Could you report every line of the listing below that holds the word "than"?

==============================

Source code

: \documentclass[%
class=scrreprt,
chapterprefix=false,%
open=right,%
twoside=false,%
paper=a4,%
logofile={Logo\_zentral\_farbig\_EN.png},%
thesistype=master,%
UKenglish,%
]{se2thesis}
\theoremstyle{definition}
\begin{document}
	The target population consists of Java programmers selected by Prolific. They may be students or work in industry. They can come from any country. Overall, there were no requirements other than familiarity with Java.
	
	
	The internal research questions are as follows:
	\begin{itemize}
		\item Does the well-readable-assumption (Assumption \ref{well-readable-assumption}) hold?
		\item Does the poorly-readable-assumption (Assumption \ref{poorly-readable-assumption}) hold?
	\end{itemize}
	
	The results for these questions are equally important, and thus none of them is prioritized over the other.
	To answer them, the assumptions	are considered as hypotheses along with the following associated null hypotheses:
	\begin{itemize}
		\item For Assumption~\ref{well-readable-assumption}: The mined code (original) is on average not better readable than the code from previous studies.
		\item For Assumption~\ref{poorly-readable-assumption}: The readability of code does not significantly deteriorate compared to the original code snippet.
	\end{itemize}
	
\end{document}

==============================

Response area ▸
	The target population consists of Java programmers selected by Prolific. They may be students or work in industry. They can come from any country. Overall, there were no requirements other than familiarity with Java.
		\item For Assumption~\ref{well-readable-assumption}: The mined code (original) is on average not better readable than the code from previous studies.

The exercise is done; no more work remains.